III {¶ 55} In the third assignment of error, appellant argues that because the trial court's order may conflict with federal law, the trial court erred in ordering a distribution plan for any refunds from federal estimated tax payments. We find no reversible error.
{¶ 56} In the final entry, the trial court determined how any income tax refund must be allocated between the parties. The trial court ordered as follows:
{¶ 57} "The Court finds that the tax refunds generated by the parties' separate returns are marital property. Each party may file separate returns and obtain the refunds set forth above. Should the parties agree to file a joint return for 2001, or choose to file a joint amended return amending separate returns already filed, then each party shall receive from any such joint refund the amount which they would have received if they had filed separately less any amounts already received by reason of their individual filing.
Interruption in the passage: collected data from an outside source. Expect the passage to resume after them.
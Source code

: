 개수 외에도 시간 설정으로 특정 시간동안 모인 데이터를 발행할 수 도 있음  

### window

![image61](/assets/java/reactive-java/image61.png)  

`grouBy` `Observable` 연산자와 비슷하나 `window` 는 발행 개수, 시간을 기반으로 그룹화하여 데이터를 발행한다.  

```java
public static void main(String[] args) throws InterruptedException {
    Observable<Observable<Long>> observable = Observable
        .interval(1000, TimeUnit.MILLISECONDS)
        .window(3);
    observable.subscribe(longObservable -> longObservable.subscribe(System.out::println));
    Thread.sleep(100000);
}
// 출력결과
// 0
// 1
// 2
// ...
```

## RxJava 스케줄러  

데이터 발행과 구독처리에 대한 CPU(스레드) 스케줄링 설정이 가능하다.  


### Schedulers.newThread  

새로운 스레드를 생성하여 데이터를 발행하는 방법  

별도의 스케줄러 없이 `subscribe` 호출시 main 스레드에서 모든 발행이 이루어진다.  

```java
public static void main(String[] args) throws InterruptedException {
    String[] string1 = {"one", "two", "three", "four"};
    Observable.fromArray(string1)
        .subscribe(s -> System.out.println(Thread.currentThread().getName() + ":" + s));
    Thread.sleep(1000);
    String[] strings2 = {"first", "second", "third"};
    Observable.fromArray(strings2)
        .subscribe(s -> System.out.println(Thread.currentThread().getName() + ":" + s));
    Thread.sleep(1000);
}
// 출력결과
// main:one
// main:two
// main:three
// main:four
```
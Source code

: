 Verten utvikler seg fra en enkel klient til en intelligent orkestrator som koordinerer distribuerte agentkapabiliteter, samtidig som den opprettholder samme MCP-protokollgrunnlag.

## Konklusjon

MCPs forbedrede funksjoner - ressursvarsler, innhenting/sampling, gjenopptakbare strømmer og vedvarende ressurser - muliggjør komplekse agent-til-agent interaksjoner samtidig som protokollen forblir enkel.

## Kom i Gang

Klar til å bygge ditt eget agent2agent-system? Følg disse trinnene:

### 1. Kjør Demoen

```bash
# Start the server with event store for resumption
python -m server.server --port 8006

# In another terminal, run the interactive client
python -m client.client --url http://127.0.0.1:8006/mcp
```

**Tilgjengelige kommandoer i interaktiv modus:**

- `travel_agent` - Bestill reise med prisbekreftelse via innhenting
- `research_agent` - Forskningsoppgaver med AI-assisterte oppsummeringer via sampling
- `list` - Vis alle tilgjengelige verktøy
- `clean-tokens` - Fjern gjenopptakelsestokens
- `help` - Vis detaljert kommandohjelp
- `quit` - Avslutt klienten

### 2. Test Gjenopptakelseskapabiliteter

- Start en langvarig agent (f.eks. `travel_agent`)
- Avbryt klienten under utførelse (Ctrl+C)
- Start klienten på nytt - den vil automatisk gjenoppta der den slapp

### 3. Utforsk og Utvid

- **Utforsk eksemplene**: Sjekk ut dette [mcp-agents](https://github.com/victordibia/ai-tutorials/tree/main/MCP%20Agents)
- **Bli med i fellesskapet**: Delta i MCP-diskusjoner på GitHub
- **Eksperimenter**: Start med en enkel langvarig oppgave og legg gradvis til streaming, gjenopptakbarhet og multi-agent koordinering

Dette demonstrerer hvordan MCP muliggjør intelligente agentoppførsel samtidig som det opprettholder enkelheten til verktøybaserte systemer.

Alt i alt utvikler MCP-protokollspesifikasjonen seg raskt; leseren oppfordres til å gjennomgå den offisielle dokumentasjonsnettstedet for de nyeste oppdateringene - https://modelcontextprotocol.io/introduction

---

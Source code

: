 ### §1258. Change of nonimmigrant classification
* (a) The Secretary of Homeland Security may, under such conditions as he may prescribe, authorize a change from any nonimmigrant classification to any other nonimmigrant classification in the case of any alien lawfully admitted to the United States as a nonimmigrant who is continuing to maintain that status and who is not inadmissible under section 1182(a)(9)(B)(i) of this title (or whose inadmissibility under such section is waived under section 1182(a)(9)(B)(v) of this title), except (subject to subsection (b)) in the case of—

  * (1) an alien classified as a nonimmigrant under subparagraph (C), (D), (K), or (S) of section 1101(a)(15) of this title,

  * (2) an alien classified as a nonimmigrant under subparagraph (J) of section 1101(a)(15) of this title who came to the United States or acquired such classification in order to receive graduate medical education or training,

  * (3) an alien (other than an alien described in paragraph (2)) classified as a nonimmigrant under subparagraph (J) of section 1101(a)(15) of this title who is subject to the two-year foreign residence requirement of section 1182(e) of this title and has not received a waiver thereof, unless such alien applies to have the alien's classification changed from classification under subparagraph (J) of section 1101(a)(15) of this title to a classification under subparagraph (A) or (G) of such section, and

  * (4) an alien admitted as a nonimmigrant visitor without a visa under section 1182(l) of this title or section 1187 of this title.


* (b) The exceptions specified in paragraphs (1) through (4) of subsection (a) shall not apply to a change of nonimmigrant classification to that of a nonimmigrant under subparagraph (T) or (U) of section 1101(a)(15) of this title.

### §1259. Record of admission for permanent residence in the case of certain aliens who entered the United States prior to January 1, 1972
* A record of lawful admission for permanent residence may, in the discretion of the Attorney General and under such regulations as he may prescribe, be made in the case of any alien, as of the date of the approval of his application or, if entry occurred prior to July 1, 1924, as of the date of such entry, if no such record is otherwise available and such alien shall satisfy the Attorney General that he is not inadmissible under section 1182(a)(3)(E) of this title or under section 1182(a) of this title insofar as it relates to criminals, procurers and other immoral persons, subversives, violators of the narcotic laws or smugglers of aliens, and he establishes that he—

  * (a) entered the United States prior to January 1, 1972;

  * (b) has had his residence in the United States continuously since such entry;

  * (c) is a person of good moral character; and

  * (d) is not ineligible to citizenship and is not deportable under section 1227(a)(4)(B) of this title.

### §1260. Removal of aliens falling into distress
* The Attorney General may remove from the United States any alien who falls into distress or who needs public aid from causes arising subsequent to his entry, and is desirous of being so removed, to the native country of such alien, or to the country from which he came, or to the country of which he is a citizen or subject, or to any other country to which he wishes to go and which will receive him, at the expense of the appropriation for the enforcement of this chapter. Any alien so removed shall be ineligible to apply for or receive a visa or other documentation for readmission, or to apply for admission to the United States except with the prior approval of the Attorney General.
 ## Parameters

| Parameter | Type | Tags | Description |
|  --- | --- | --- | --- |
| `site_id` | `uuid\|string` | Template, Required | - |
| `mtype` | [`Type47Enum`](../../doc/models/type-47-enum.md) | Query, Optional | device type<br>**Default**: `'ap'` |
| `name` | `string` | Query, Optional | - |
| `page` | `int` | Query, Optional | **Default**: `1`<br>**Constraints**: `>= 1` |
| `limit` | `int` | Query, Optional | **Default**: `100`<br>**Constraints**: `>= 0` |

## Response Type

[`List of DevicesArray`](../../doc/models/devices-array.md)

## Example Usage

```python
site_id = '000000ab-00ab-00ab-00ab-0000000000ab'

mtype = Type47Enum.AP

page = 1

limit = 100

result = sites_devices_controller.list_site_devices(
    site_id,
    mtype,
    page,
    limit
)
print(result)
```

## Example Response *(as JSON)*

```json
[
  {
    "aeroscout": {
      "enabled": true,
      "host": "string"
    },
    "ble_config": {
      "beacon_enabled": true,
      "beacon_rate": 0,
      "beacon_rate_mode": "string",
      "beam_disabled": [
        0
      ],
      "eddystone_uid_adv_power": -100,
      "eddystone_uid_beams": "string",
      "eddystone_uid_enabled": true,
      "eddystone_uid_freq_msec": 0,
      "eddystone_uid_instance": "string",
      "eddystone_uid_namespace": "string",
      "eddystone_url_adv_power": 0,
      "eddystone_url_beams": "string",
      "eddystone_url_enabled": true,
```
The balance of any joint return refunds shall thereafter be divided equally between the parties." Final Entry, January 9, 2004.
{¶ 58} Upon appeal, appellant argues that federal law addresses the method by which tax returns shall be paid to a taxpayer. Appellant argues that federal law preempts state law in this area and contends that the trial court was without jurisdiction to amend or modify the federal law.
{¶ 59} First, we note that appellant does not actually argue that the trial court's order conflict's with federal law. Appellant only contends that the order "may" conflict with federal law. Appellant does not cite any federal law or case law to support his argument.
{¶ 60} Further, tax refunds are marital assets which are subject to division in divorce proceedings. See Frye v. Frye (March 31, 1994), Franklin App. No. 93 APF09-1218 and Brewer v. Brewer, Stark App. No. 2003CA00087, 2004-Ohio-3531. Even if federal IRS regulations determine whose name shall be on the refund check, the issue of division of marital property is an issue governed by state law. The trial court did not issue an order to the IRS, but, rather, issued an order to the parties directing division of an IRS refund, if received.
{¶ 61} We find no grounds for reversal. Appellant's third assignment of error is overruled.
{¶ 62} The judgment of the Stark County Court of Common Pleas is affirmed.
Edwards, J., Hoffman, P.J. and Farmer, J. concur.
JUDGMENT ENTRY For the reasons stated in our accompanying Memorandum-Opinion on file, the judgment of the Stark County Court of Common Pleas is affirmed. Costs assessed to appellant.
1 Revised Code 3105.171(A) states as follows, in relevant part:
{¶ b} "As used in this section:
{¶ c} "* * *
{¶ d} "(6)(a) "Separate property" means all real and personal property and any interest in real or personal property that is found by the court to be any of the following:
. . . {¶ e} "(ii) Any real or personal property or interest in real or personal property that was acquired by one spouse prior to the date of the marriage;
{¶ f} "(iii) Passive income and appreciation acquired from separate property by one spouse during the marriage;
{¶ g} "(b) The commingling of separate property with other property of any type does not destroy the identity of the separate property as separate property, except when the separate property is not traceable."
2 "Bias" was appellee's mother's maiden name.